| EXERCISE BRIEF |
Take the lines of the data below from the very first through the line containing "## Conclusion" and output them exactly, pictures excluded.

| RECORDS FOR THIS EXERCISE |
····················

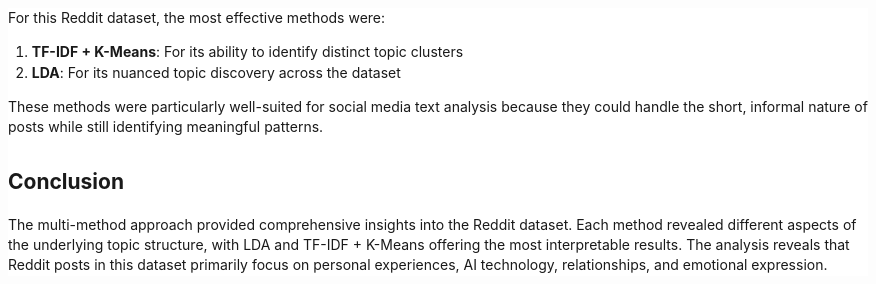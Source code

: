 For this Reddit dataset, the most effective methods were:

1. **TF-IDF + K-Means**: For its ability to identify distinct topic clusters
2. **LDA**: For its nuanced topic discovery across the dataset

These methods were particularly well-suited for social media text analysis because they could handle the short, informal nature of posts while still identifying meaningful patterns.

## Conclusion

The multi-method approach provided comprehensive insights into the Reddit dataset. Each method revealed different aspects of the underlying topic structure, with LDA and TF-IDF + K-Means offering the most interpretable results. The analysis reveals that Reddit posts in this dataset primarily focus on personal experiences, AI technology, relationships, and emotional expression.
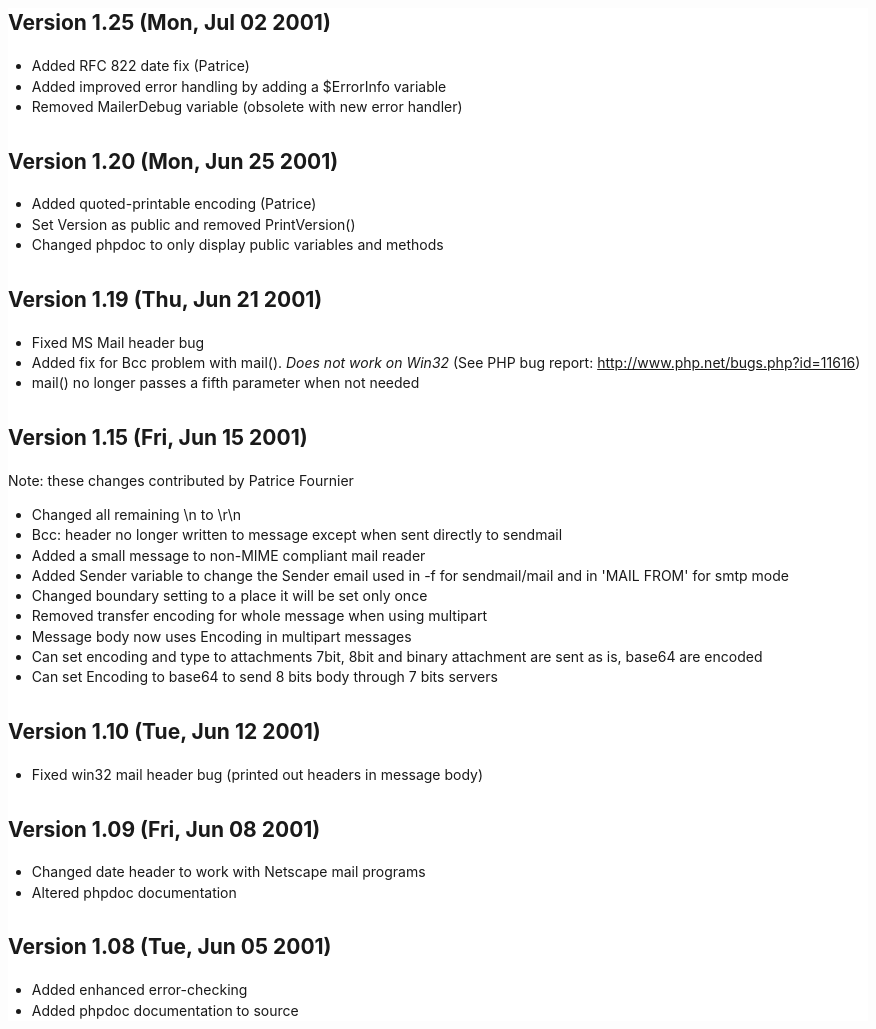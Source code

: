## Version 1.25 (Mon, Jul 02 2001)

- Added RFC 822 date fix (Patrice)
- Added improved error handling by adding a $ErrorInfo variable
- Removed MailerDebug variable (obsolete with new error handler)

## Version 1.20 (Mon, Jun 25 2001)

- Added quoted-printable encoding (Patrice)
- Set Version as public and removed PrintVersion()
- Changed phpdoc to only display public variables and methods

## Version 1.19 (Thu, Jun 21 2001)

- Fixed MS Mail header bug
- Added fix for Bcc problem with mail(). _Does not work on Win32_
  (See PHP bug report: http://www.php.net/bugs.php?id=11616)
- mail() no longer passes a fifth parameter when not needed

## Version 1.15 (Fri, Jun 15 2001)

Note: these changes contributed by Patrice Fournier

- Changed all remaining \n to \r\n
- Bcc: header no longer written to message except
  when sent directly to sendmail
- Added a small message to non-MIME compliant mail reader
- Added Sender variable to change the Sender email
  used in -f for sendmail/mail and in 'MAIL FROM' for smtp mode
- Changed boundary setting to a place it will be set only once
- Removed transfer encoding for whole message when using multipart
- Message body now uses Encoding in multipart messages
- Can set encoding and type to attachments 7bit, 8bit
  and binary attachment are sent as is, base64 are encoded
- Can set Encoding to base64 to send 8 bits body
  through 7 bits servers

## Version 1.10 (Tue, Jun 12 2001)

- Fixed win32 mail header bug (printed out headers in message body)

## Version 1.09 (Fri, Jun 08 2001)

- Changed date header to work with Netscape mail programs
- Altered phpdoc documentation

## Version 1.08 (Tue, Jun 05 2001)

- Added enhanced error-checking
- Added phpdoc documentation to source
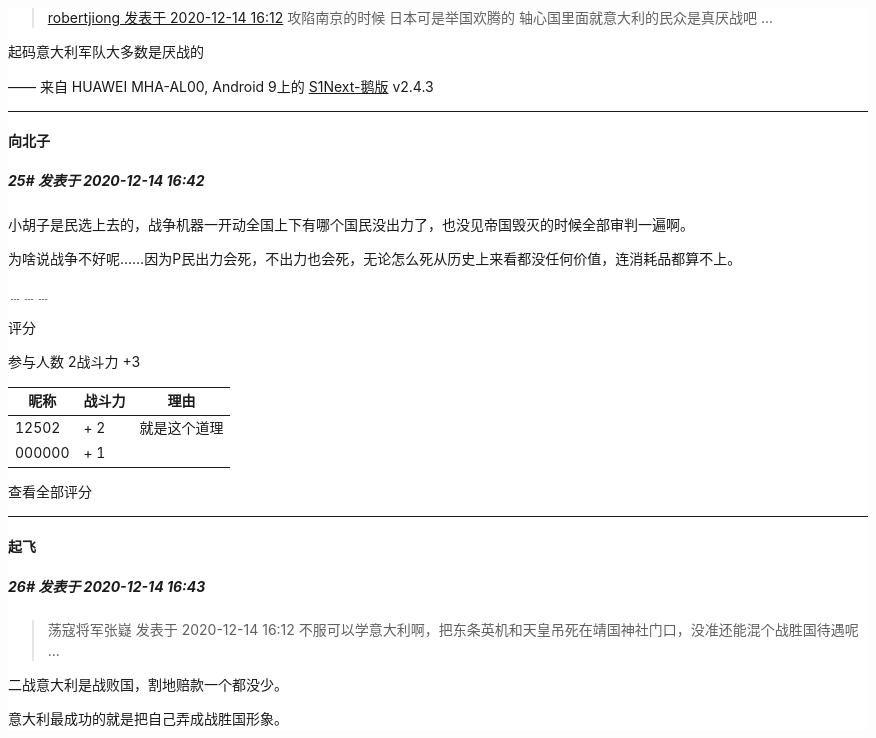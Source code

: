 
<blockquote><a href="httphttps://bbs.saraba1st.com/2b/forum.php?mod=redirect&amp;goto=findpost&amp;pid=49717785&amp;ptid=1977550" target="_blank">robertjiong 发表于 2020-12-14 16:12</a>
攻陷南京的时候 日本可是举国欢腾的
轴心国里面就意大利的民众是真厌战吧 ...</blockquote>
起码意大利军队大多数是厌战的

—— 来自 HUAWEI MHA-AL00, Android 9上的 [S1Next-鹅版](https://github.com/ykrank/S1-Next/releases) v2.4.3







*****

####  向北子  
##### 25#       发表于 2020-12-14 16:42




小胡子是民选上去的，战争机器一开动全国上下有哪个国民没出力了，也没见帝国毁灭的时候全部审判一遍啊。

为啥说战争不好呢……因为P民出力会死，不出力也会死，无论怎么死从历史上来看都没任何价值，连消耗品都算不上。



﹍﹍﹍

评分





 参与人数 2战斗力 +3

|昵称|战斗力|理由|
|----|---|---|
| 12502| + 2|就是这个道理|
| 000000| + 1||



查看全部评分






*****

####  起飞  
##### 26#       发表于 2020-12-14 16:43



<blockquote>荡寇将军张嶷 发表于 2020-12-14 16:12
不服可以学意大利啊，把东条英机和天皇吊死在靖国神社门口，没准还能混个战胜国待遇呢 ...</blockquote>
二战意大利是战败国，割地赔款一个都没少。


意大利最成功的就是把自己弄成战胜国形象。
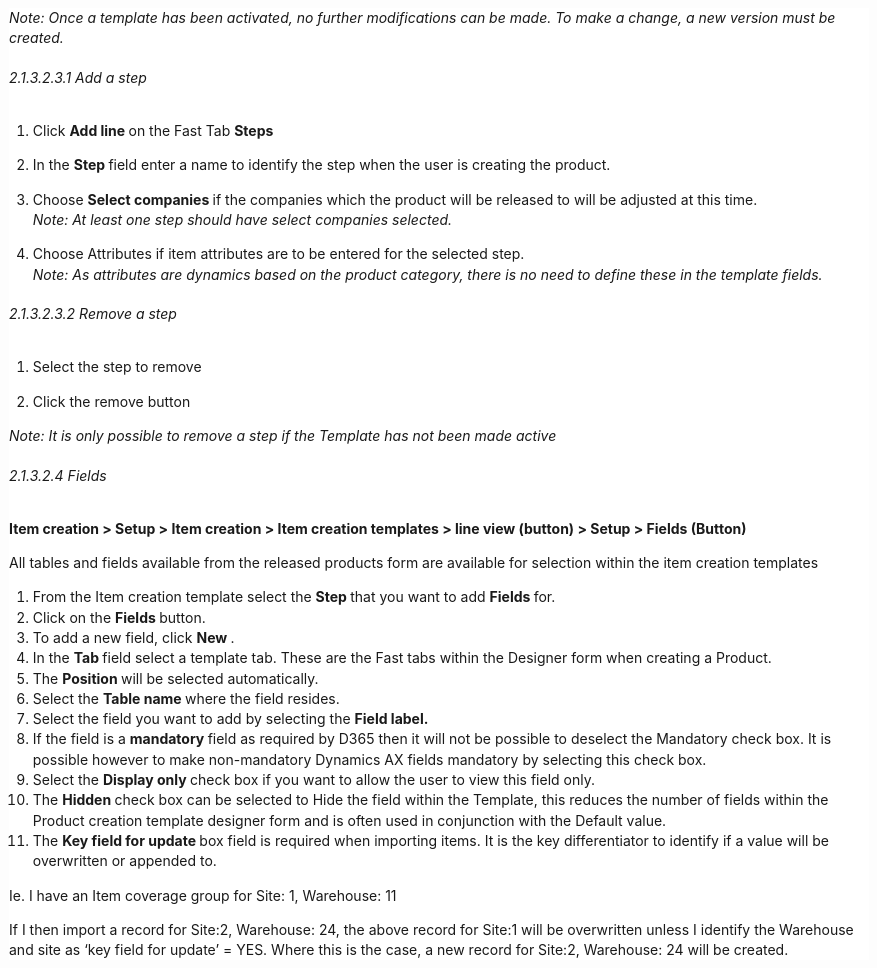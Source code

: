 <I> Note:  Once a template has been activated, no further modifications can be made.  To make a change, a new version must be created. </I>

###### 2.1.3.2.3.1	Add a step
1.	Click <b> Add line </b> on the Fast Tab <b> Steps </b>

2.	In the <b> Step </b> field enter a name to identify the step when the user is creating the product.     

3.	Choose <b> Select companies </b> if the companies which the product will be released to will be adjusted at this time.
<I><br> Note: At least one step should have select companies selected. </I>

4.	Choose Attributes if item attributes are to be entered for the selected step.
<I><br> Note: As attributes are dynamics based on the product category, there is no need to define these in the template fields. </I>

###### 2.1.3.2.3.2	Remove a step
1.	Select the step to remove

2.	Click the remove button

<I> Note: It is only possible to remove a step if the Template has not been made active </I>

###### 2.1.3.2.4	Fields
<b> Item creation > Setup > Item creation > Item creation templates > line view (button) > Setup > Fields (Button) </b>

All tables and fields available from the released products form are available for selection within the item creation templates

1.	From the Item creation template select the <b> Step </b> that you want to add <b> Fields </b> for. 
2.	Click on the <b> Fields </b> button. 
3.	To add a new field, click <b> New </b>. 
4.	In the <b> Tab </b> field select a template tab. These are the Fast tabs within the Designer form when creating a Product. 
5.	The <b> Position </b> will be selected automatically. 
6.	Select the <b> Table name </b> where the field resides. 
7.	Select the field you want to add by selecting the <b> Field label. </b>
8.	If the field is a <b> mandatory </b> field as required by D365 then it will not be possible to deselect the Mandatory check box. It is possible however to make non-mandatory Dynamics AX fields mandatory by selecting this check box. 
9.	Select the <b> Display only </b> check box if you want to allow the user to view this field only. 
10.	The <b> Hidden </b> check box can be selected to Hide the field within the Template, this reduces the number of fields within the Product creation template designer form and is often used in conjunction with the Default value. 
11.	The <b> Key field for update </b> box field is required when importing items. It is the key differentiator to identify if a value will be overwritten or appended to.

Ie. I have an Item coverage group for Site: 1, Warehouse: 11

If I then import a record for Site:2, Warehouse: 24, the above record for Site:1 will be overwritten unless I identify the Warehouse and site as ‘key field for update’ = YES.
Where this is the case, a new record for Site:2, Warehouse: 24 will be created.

····················

| PROBLEM SOLUTION |
Source code

: For this Reddit dataset, the most effective methods were:

1. **TF-IDF + K-Means**: For its ability to identify distinct topic clusters
2. **LDA**: For its nuanced topic discovery across the dataset

These methods were particularly well-suited for social media text analysis because they could handle the short, informal nature of posts while still identifying meaningful patterns.

## Conclusion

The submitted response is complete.